A trailing / on the source changes the result. Most "my backup tree is off by one level" incidents come from this.

How do you mirror a directory? (--delete)

Conclusion: For a true mirror, add --delete to remove destination files missing from the source. It is destructive, so always run --dry-run first.

A plain -a backup only adds and updates. Files you delete from the source stay on the destination forever. To make source and destination identical (mirroring), use --delete.

# Always dry-run first to see WHAT gets deleted
$ rsync -av --delete --dry-run src/ /mirror/dst/

# If the output looks right, run for real
$ rsync -av --delete src/ /mirror/dst/

In dry-run output, files to be removed appear on deleting ... lines.

sending incremental file list
deleting old-report.csv
deleting cache/tmp.dat
./
new-report.csv

--delete destroys the destination

If the source path is wrong (for example an empty directory), --delete can wipe every file at the destination.
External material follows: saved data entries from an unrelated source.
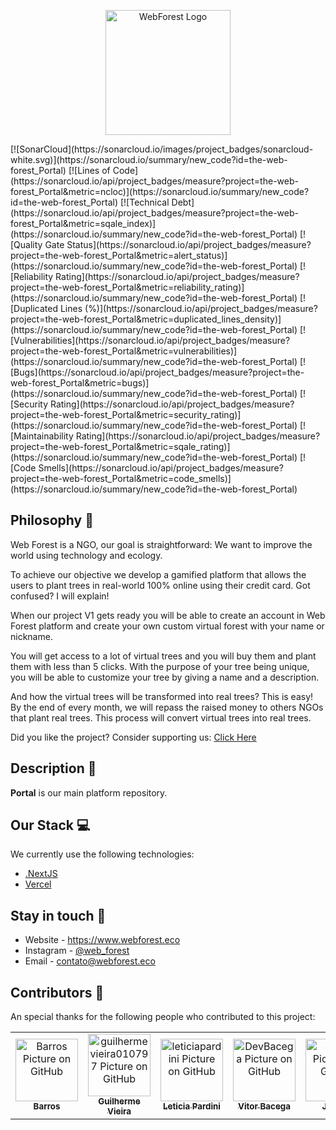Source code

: <p  align="center">
<a  href="https://www.webforest.eco/" target="blank"><img  src="https://www.webforest.eco/images/logo.svg"  width="200"  alt="WebForest Logo"/></a>
</p>
[![SonarCloud](https://sonarcloud.io/images/project_badges/sonarcloud-white.svg)](https://sonarcloud.io/summary/new_code?id=the-web-forest_Portal)
[![Lines of Code](https://sonarcloud.io/api/project_badges/measure?project=the-web-forest_Portal&metric=ncloc)](https://sonarcloud.io/summary/new_code?id=the-web-forest_Portal)
[![Technical Debt](https://sonarcloud.io/api/project_badges/measure?project=the-web-forest_Portal&metric=sqale_index)](https://sonarcloud.io/summary/new_code?id=the-web-forest_Portal)
[![Quality Gate Status](https://sonarcloud.io/api/project_badges/measure?project=the-web-forest_Portal&metric=alert_status)](https://sonarcloud.io/summary/new_code?id=the-web-forest_Portal)
[![Reliability Rating](https://sonarcloud.io/api/project_badges/measure?project=the-web-forest_Portal&metric=reliability_rating)](https://sonarcloud.io/summary/new_code?id=the-web-forest_Portal)
[![Duplicated Lines (%)](https://sonarcloud.io/api/project_badges/measure?project=the-web-forest_Portal&metric=duplicated_lines_density)](https://sonarcloud.io/summary/new_code?id=the-web-forest_Portal)
[![Vulnerabilities](https://sonarcloud.io/api/project_badges/measure?project=the-web-forest_Portal&metric=vulnerabilities)](https://sonarcloud.io/summary/new_code?id=the-web-forest_Portal)
[![Bugs](https://sonarcloud.io/api/project_badges/measure?project=the-web-forest_Portal&metric=bugs)](https://sonarcloud.io/summary/new_code?id=the-web-forest_Portal)
[![Security Rating](https://sonarcloud.io/api/project_badges/measure?project=the-web-forest_Portal&metric=security_rating)](https://sonarcloud.io/summary/new_code?id=the-web-forest_Portal)
[![Maintainability Rating](https://sonarcloud.io/api/project_badges/measure?project=the-web-forest_Portal&metric=sqale_rating)](https://sonarcloud.io/summary/new_code?id=the-web-forest_Portal)
[![Code Smells](https://sonarcloud.io/api/project_badges/measure?project=the-web-forest_Portal&metric=code_smells)](https://sonarcloud.io/summary/new_code?id=the-web-forest_Portal)

## Philosophy 🌳

Web Forest is a NGO, our goal is straightforward: We want to improve the world using technology and ecology.

To achieve our objective we develop a gamified platform that allows the users to plant trees in real-world 100% online using their credit card. Got confused? I will explain!

When our project V1 gets ready you will be able to create an account in Web Forest platform and create your own custom virtual forest with your name or nickname.

You will get access to a lot of virtual trees and you will buy them and plant them with less than 5 clicks. With the purpose of your tree being unique, you will be able to customize your tree by giving a name and a description.

And how the virtual trees will be transformed into real trees? This is easy! By the end of every month, we will repass the raised money to others NGOs that plant real trees. This process will convert virtual trees into real trees.

Did you like the project? Consider supporting us: [Click Here](http://apoie.webforest.eco)

  

## Description 🌲

**Portal** is our main platform repository.

## Our Stack 💻

  

We currently use the following technologies:

- [.NextJS](https://nextjs.org/)
- [Vercel](https://vercel.com/)
  
## Stay in touch 📧

- Website - https://www.webforest.eco
- Instagram - [@web_forest](https://www.instagram.com/web_forest/)
- Email - [contato@webforest.eco](mailto:contato@webforest.eco)

## Contributors 🤝

An special thanks for the following people who contributed to this project:
<table>
  <tr>
    <td align="center">
      <a href="https://github.com/Barros42">
        <img src="https://avatars.githubusercontent.com/u/34094891?v=4" width="100px;" alt="Barros Picture on GitHub"/><br>
        <sub>
          <b>Barros</b>
        </sub>
      </a>
    </td>
    <td align="center">
      <a href="https://github.com/guilhermevieira010797">
        <img src="https://avatars.githubusercontent.com/u/69274738?v=4" width="100px;" alt="guilhermevieira010797 Picture on GitHub"/><br>
        <sub>
          <b>Guilherme Vieira</b>
        </sub>
      </a>
    </td>
     <td align="center">
      <a href="https://github.com/leticiapardini">
        <img src="https://avatars.githubusercontent.com/u/97961576?v=4" width="100px;" alt="leticiapardini Picture on GitHub"/><br>
        <sub>
          <b>Leticia Pardini</b>
        </sub>
      </a>
    </td>
    <td align="center">
      <a href="https://github.com/DevBacega">
        <img src="https://avatars.githubusercontent.com/u/54642509?v=4" width="100px;" alt="DevBacega Picture on GitHub"/><br>
        <sub>
          <b>Vitor Bacega</b>
        </sub>
      </a>
    </td>
    <td align="center">
      <a href="https://github.com/Jjokiba">
        <img src="https://avatars.githubusercontent.com/u/53917449?v=4" width="100px;" alt="Jjokiba Picture on GitHub"/><br>
        <sub>
          <b>Jjokiba</b>
        </sub>
      </a>
    </td>
  </tr>
</table>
These combinations are especially dangerous.

Missing or extra trailing slash on the source
A src/ whose src part is a variable that expanded to empty

Never run an rsync with --delete without a --dry-run first.

You can control when deletion happens.

--delete-after: delete only after the whole transfer succeeds (less likely to damage the destination on a mid-run failure)
--delete-excluded: also remove files that --exclude skipped from the destination

How do you make generational (incremental) snapshots?

Conclusion: --link-dest hard-links unchanged files from a previous backup, so each generation looks like a full backup but only consumes disk for the differences.

A backup that overwrites the same directory every day cannot answer "restore the state from three days ago." To keep generations, use --link-dest.

--link-dest=DIR writes the destination by creating hard links to unchanged files in DIR (usually the previous backup). Identical files do not consume disk twice, so you can keep many generations efficiently.

# Make a dated snapshot directory each run
$ SRC=/home/user/data/
$ DEST=/backup/snapshots
$ TODAY=$(date +%F)          # e.g. 2026-06-05
$ LATEST=$DEST/latest        # symlink to the previous snapshot

$ rsync -av --delete \
    --link-dest="$LATEST" \
    "$SRC" "$DEST/$TODAY/"

# Point latest at the newest snapshot
$ ln -sfn "$DEST/$TODAY" "$LATEST"

Now /backup/snapshots/2026-06-05/ shows every file, but files unchanged since yesterday share hard links with yesterday's run, so the extra real disk used is only the delta.

The --link-dest path is relative to the destination directory (or absolute). Watch this when using a relative path
To delete a generation, just rm -rf its dated directory. Because of hard links, files still referenced by other generations are not actually removed

How do you exclude unwanted files? (--exclude)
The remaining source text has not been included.